The rapid increase of cases in Victoria in recent weeks is a sharp warning of what a dangerous policy this is.

The spike has underscored the way in which it is above all the working class that is being forced to pay for the crisis. Around 100 Centrelink contractors who live in the Melbourne hotspots were stood down without pay on Tuesday following a directive from Services Australia, the government agency in charge of the welfare provider.

While other state leaders have responded to the upsurge with increased border patrols and stern admonitions to avoid travel to the affected areas, the reality is that nowhere near enough testing has been carried out to declare any state or territory free of the coronavirus.

New South Wales (NSW) has also seen an increase in recent weeks. A Sydney school was closed yesterday after a seven-year-old student tested positive for COVID-19, followed by another school today.

The Victorian surge has not deterred NSW authorities from their plan to allow crowds of up to 10,000 people to attending sporting events from July 1, although the state’s health minister, Brad Hazzard, said yesterday that Melbourne residents will be prevented from buying tickets.

In the last two weeks, 19 Victorian schools, pre-schools and childcare facilities have been forced to close after children or staff tested positive. Despite this, health authorities continue to insist that schools are safe.

Twenty-four of the week’s cases are returned travellers in quarantine hotels, two of which are linked to large outbreaks in Melbourne. Workers at Stamford Plaza and Rydges on Swanston and their close contacts account for at least 30 recent confirmed cases.
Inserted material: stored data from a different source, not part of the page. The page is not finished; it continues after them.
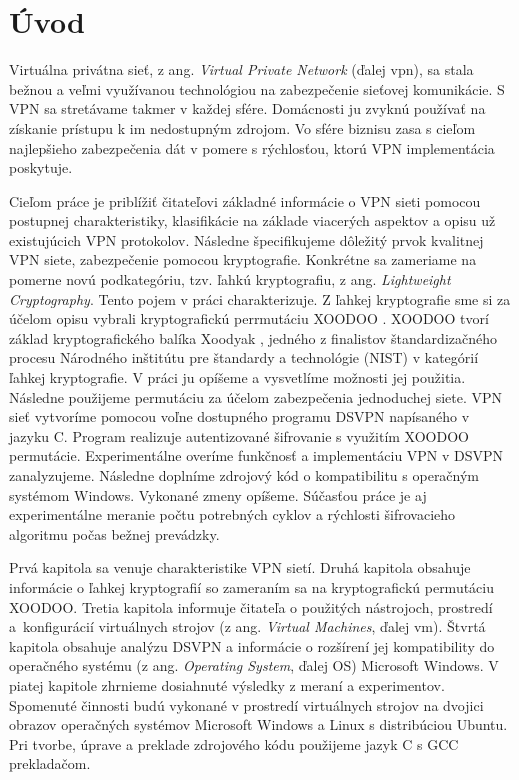 
{}

\chapter*{Úvod}
Virtuálna privátna sieť, z ang. \textit{Virtual Private Network} (ďalej \acrshort{vpn}), sa stala bežnou a veľmi využívanou technológiou na zabezpečenie sieťovej komunikácie. S VPN sa stretávame takmer v každej sfére. Domácnosti ju zvyknú používať na získanie prístupu k im nedostupným zdrojom. Vo sfére biznisu zasa s cieľom najlepšieho zabezpečenia dát v pomere s rýchlosťou, ktorú VPN implementácia poskytuje. 

Cieľom práce je priblížiť čitateľovi základné informácie o VPN sieti pomocou postupnej charakteristiky, klasifikácie na základe viacerých aspektov a opisu už existujúcich VPN protokolov. Následne špecifikujeme dôležitý prvok kvalitnej VPN siete, zabezpečenie pomocou kryptografie. Konkrétne sa zameriame na pomerne novú podkategóriu, tzv. ľahkú kryptografiu, z ang. \textit{Lightweight Cryptography}. Tento pojem v práci charakterizuje. Z ľahkej kryptografie sme si za účelom opisu vybrali kryptografickú perrmutáciu XOODOO \cite{xcb}. XOODOO tvorí základ kryptografického balíka Xoodyak \cite{tkecak}, jedného z finalistov štandardizačného procesu Národného inštitútu pre štandardy a technológie (NIST) v kategórií ľahkej kryptografie. V práci ju opíšeme a vysvetlíme možnosti jej použitia. Následne použijeme permutáciu za účelom zabezpečenia jednoduchej siete. VPN sieť vytvoríme pomocou voľne dostupného programu DSVPN napísaného v jazyku C. Program realizuje autentizované šifrovanie s využitím XOODOO permutácie. Experimentálne overíme funkčnosť a implementáciu VPN v DSVPN zanalyzujeme. Následne doplníme zdrojový kód o kompatibilitu s operačným systémom Windows. Vykonané zmeny opíšeme. Súčasťou práce je aj experimentálne meranie počtu potrebných cyklov a rýchlosti šifrovacieho algoritmu počas bežnej prevádzky. 

Prvá kapitola sa venuje charakteristike VPN sietí. Druhá kapitola obsahuje informácie o ľahkej kryptografií so zameraním sa na kryptografickú permutáciu XOODOO. Tretia kapitola informuje čitateľa o použitých nástrojoch, prostredí a~konfigurácií virtuálnych strojov (z ang. \textit{Virtual Machines}, ďalej \acrshort{vm}). Štvrtá kapitola obsahuje analýzu DSVPN a informácie o rozšírení jej kompatibility do operačného systému (z ang. \textit{Operating System}, ďalej OS) Microsoft Windows. V piatej kapitole zhrnieme dosiahnuté výsledky z meraní a experimentov. Spomenuté činnosti budú vykonané v prostredí virtuálnych strojov na dvojici obrazov operačných systémov Microsoft Windows a Linux s distribúciou Ubuntu. Pri tvorbe, úprave a preklade zdrojového kódu použijeme jazyk C s GCC prekladačom. 



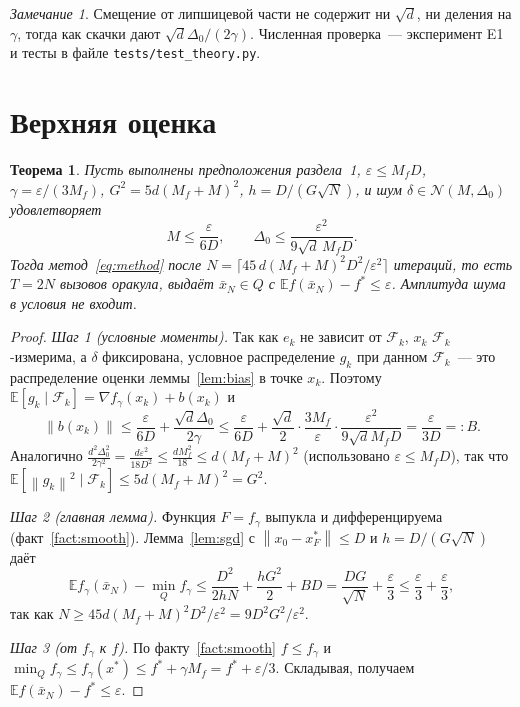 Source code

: \documentclass[12pt,a4paper]{article}
\theoremstyle{plain}
\newtheorem{theorem}{Теорема}
\theoremstyle{definition}
\theoremstyle{remark}
\newtheorem*{remark}{Замечание}
\newcommand{\E}{\mathbb{E}}
\newcommand{\eps}{\varepsilon}
\newcommand{\norm}[1]{\left\lVert #1\right\rVert}
\newcommand{\F}{\mathcal F}
\begin{document}
\begin{remark}
Смещение от липшицевой части не содержит ни $\sqrt d$, ни деления на $\gamma$, тогда как скачки дают $\sqrt d\Delta_0/(2\gamma)$. Численная проверка~--- эксперимент E1 и тесты в файле \texttt{tests/\allowbreak test\_theory.py}.
\end{remark}

\section{Верхняя оценка}

\begin{theorem}\label{th:upper}
Пусть выполнены предположения раздела~1, $\eps\le M_fD$, $\gamma=\eps/(3M_f)$, $G^2=5d(M_f+M)^2$, $h=D/(G\sqrt N)$, и шум $\delta\in\mathcal N(M,\Delta_0)$ удовлетворяет
\begin{equation}\label{eq:upper-cond}
  M\le\frac{\eps}{6D},\qquad\Delta_0\le\frac{\eps^2}{9\sqrt d\,M_fD}.
\end{equation}
Тогда метод~\eqref{eq:method} после $N=\lceil45\,d(M_f+M)^2D^2/\eps^2\rceil$ итераций, то есть $T=2N$ вызовов оракула, выдаёт $\bar x_N\in Q$ с $\E f(\bar x_N)-f^*\le\eps$. Амплитуда шума в условия не входит.
\end{theorem}
\begin{proof}
\emph{Шаг 1 (условные моменты).} Так как $e_k$ не зависит от $\F_k$, $x_k$ $\F_k$-измерима, а $\delta$ фиксирована, условное распределение $g_k$ при данном $\F_k$~--- это распределение оценки леммы~\ref{lem:bias} в точке $x_k$. Поэтому $\E[g_k\mid\F_k]=\nabla f_\gamma(x_k)+b(x_k)$ и
\[
  \norm{b(x_k)}\le\frac\eps{6D}+\frac{\sqrt d\Delta_0}{2\gamma}\le\frac\eps{6D}+\frac{\sqrt d}{2}\cdot\frac{3M_f}{\eps}\cdot\frac{\eps^2}{9\sqrt dM_fD}=\frac\eps{3D}=:B .
\]
Аналогично $\frac{d^2\Delta_0^2}{2\gamma^2}=\frac{d\eps^2}{18D^2}\le\frac{dM_f^2}{18}\le d(M_f+M)^2$ (использовано $\eps\le M_fD$), так что $\E[\norm{g_k}^2\mid\F_k]\le5d(M_f+M)^2=G^2$.

\emph{Шаг 2 (главная лемма).} Функция $F=f_\gamma$ выпукла и дифференцируема (факт~\ref{fact:smooth}). Лемма~\ref{lem:sgd} с $\norm{x_0-x^*_F}\le D$ и $h=D/(G\sqrt N)$ даёт
\[
  \E f_\gamma(\bar x_N)-\min_Qf_\gamma\le\frac{D^2}{2hN}+\frac{hG^2}{2}+BD=\frac{DG}{\sqrt N}+\frac\eps3\le\frac\eps3+\frac\eps3,
\]
так как $N\ge45d(M_f+M)^2D^2/\eps^2=9D^2G^2/\eps^2$.

\emph{Шаг 3 (от $f_\gamma$ к $f$).} По факту~\ref{fact:smooth} $f\le f_\gamma$ и $\min_Qf_\gamma\le f_\gamma(x^*)\le f^*+\gamma M_f=f^*+\eps/3$. Складывая, получаем $\E f(\bar x_N)-f^*\le\eps$.
\end{proof}
\end{document}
One security contractor employed at Rydges on Swanston told the Age that the Victorian Department of Health and Human Services (DHHS) told guards to wear masks for four hours at a time and use no more than six pairs of gloves each day.

A spokeswoman for the DHHS said that the provision of safe workplaces was the responsibility of the hotels and private security contractors.

Australian Prime Minister Scott Morrison has downplayed the Victorian spike throughout the week. He has insisted that states should continue to lift restrictions.

The federal government and its state counterparts have declared that regardless of how many infections occur, lockdown measures will not be reinstated. Morrison told the media yesterday: “We can’t go, stop, go, stop, go. We can’t flick the light on and off.”